California law prohibits employers from taking any adverse action against an employee or job applicant because of discrimination on the basis of a protected status. In some cases, though, the alleged discrimination may be mixed in with legitimate reasons for taking adverse action. Until recently, courts in California have not had a clear standard to work with in these so-called "mixed-motive" cases.
The California Supreme Court recently ruled that in mixed-motive cases, the employee has the responsibility to show that illegal discrimination was a "substantial factor" in the employer's decision to take adverse action. If the employee can prove this, then the burden falls on the employer to show that it would have done the same thing, even if discrimination is removed from the picture.
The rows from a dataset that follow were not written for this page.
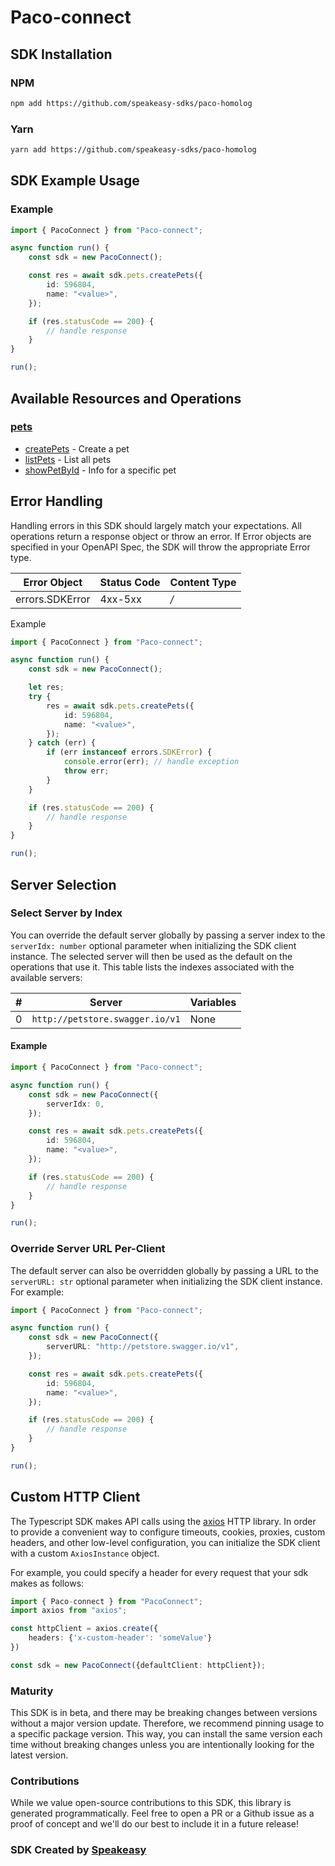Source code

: # Paco-connect

<!-- Start SDK Installation [installation] -->
## SDK Installation

### NPM

```bash
npm add https://github.com/speakeasy-sdks/paco-homolog
```

### Yarn

```bash
yarn add https://github.com/speakeasy-sdks/paco-homolog
```
<!-- End SDK Installation [installation] -->

<!-- Start SDK Example Usage [usage] -->
## SDK Example Usage

### Example

```typescript
import { PacoConnect } from "Paco-connect";

async function run() {
    const sdk = new PacoConnect();

    const res = await sdk.pets.createPets({
        id: 596804,
        name: "<value>",
    });

    if (res.statusCode == 200) {
        // handle response
    }
}

run();

```
<!-- End SDK Example Usage [usage] -->

<!-- Start Available Resources and Operations [operations] -->
## Available Resources and Operations

### [pets](docs/sdks/pets/README.md)

* [createPets](docs/sdks/pets/README.md#createpets) - Create a pet
* [listPets](docs/sdks/pets/README.md#listpets) - List all pets
* [showPetById](docs/sdks/pets/README.md#showpetbyid) - Info for a specific pet
<!-- End Available Resources and Operations [operations] -->







<!-- Start Error Handling [errors] -->
## Error Handling

Handling errors in this SDK should largely match your expectations.  All operations return a response object or throw an error.  If Error objects are specified in your OpenAPI Spec, the SDK will throw the appropriate Error type.

| Error Object    | Status Code     | Content Type    |
| --------------- | --------------- | --------------- |
| errors.SDKError | 4xx-5xx         | */*             |

Example

```typescript
import { PacoConnect } from "Paco-connect";

async function run() {
    const sdk = new PacoConnect();

    let res;
    try {
        res = await sdk.pets.createPets({
            id: 596804,
            name: "<value>",
        });
    } catch (err) {
        if (err instanceof errors.SDKError) {
            console.error(err); // handle exception
            throw err;
        }
    }

    if (res.statusCode == 200) {
        // handle response
    }
}

run();

```
<!-- End Error Handling [errors] -->



<!-- Start Server Selection [server] -->
## Server Selection

### Select Server by Index

You can override the default server globally by passing a server index to the `serverIdx: number` optional parameter when initializing the SDK client instance. The selected server will then be used as the default on the operations that use it. This table lists the indexes associated with the available servers:

| # | Server | Variables |
| - | ------ | --------- |
| 0 | `http://petstore.swagger.io/v1` | None |

#### Example

```typescript
import { PacoConnect } from "Paco-connect";

async function run() {
    const sdk = new PacoConnect({
        serverIdx: 0,
    });

    const res = await sdk.pets.createPets({
        id: 596804,
        name: "<value>",
    });

    if (res.statusCode == 200) {
        // handle response
    }
}

run();

```


### Override Server URL Per-Client

The default server can also be overridden globally by passing a URL to the `serverURL: str` optional parameter when initializing the SDK client instance. For example:
```typescript
import { PacoConnect } from "Paco-connect";

async function run() {
    const sdk = new PacoConnect({
        serverURL: "http://petstore.swagger.io/v1",
    });

    const res = await sdk.pets.createPets({
        id: 596804,
        name: "<value>",
    });

    if (res.statusCode == 200) {
        // handle response
    }
}

run();

```
<!-- End Server Selection [server] -->



<!-- Start Custom HTTP Client [http-client] -->
## Custom HTTP Client

The Typescript SDK makes API calls using the [axios](https://axios-http.com/docs/intro) HTTP library.  In order to provide a convenient way to configure timeouts, cookies, proxies, custom headers, and other low-level configuration, you can initialize the SDK client with a custom `AxiosInstance` object.

For example, you could specify a header for every request that your sdk makes as follows:

```typescript
import { Paco-connect } from "PacoConnect";
import axios from "axios";

const httpClient = axios.create({
    headers: {'x-custom-header': 'someValue'}
})

const sdk = new PacoConnect({defaultClient: httpClient});
```
<!-- End Custom HTTP Client [http-client] -->

<!-- Placeholder for Future Speakeasy SDK Sections -->



### Maturity

This SDK is in beta, and there may be breaking changes between versions without a major version update. Therefore, we recommend pinning usage
to a specific package version. This way, you can install the same version each time without breaking changes unless you are intentionally
looking for the latest version.

### Contributions

While we value open-source contributions to this SDK, this library is generated programmatically.
Feel free to open a PR or a Github issue as a proof of concept and we'll do our best to include it in a future release!

### SDK Created by [Speakeasy](https://docs.speakeasyapi.dev/docs/using-speakeasy/client-sdks)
The case stemmed from a 2004 dispute involving a bus driver for the City of Santa Monica. During her probationary period, the driver had two accidents and two unexcused absences. Because she was still on probation, this was sufficient to put her future employment into question under city policy.
While the employee was under review, she notified her boss that she was pregnant. The supervisor asked the employee to get a doctor's permission to work. The doctor gave clearance for limited duties. Six days after the employee made the notification, she was fired from her job.
The employee sued, claiming she was fired on the basis of pregnancy discrimination. The city, in its defense, claimed that the firing was based on poor performance.
Under the new standard, employers cannot be held liable for discrimination if there was a legitimate basis for the action, unless that basis is mere pretext for discrimination.